Following the latest downgrade, the current consensus, from the eight analysts covering Formula One Group, is for revenues of US$1.8b in 2020, which would reflect an uneasy 12% reduction in Formula One Group’s sales over the past 12 months. Prior to the latest estimates, the analysts were forecasting revenues of US$2.0b in 2020. The consensus view seems to have become more pessimistic on Formula One Group, noting the measurable cut to revenue estimates in this update.

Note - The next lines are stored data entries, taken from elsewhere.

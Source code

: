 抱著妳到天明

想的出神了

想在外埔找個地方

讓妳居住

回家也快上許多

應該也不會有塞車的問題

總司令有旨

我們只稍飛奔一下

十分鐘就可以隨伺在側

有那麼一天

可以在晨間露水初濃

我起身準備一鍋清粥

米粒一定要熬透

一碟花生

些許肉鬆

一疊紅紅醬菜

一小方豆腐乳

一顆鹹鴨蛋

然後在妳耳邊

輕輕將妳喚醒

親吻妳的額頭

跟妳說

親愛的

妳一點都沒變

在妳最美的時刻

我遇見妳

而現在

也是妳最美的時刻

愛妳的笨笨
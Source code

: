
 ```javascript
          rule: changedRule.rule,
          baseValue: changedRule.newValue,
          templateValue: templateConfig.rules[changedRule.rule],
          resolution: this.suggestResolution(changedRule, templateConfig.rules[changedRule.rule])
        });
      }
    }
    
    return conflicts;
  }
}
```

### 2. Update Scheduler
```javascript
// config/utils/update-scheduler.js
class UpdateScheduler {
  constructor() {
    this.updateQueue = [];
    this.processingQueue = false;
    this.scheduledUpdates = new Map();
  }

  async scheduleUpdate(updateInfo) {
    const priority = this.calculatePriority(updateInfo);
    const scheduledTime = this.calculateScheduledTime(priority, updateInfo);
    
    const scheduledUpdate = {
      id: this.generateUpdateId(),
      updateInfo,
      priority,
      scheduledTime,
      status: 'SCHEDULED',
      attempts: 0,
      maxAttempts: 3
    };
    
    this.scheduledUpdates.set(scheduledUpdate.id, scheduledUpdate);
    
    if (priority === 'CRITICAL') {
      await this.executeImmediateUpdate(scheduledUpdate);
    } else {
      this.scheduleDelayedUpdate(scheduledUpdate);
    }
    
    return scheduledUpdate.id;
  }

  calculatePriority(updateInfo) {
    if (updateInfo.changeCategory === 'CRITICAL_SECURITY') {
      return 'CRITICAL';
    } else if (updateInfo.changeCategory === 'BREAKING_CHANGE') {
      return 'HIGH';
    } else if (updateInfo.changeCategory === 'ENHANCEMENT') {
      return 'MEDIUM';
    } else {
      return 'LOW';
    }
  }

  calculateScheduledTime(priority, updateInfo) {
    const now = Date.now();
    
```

Notably, the analysts have cut their price target 9.9% to US$39.88, suggesting concerns around Formula One Group’s valuation. Fixating on a single price target can be unwise though, since the consensus target is effectively the average of analyst price targets. As a result, some investors like to look at the range of estimates to see if there are any diverging opinions on the company’s valuation. The most optimistic Formula One Group analyst has a price target of US$50.00 per share, while the most pessimistic values it at US$30.00. This shows there is still some diversity in estimates, but analysts don’t appear to be totally split on the stock as though it might be a success or failure situation.
These estimates are interesting, but it can be useful to paint some more broad strokes when seeing how forecasts compare, both to the Formula One Group’s past performance and to peers in the same industry. These estimates imply that sales are expected to slow, with a forecast revenue decline of 12%, a significant reduction from annual growth of 32% over the last five years. By contrast, our data suggests that other companies (with analyst coverage) in the same industry are forecast to see their revenue grow 11% annually for the foreseeable future. It’s pretty clear that Formula One Group’s revenues are expected to perform substantially worse than the wider industry.
The Bottom Line
The most important thing to take away is that analysts cut their revenue estimates for this year. They also expect company revenue to perform worse than the wider market. With a serious cut to this year’s expectations and a falling price target, we wouldn’t be surprised if investors were becoming wary of Formula One Group.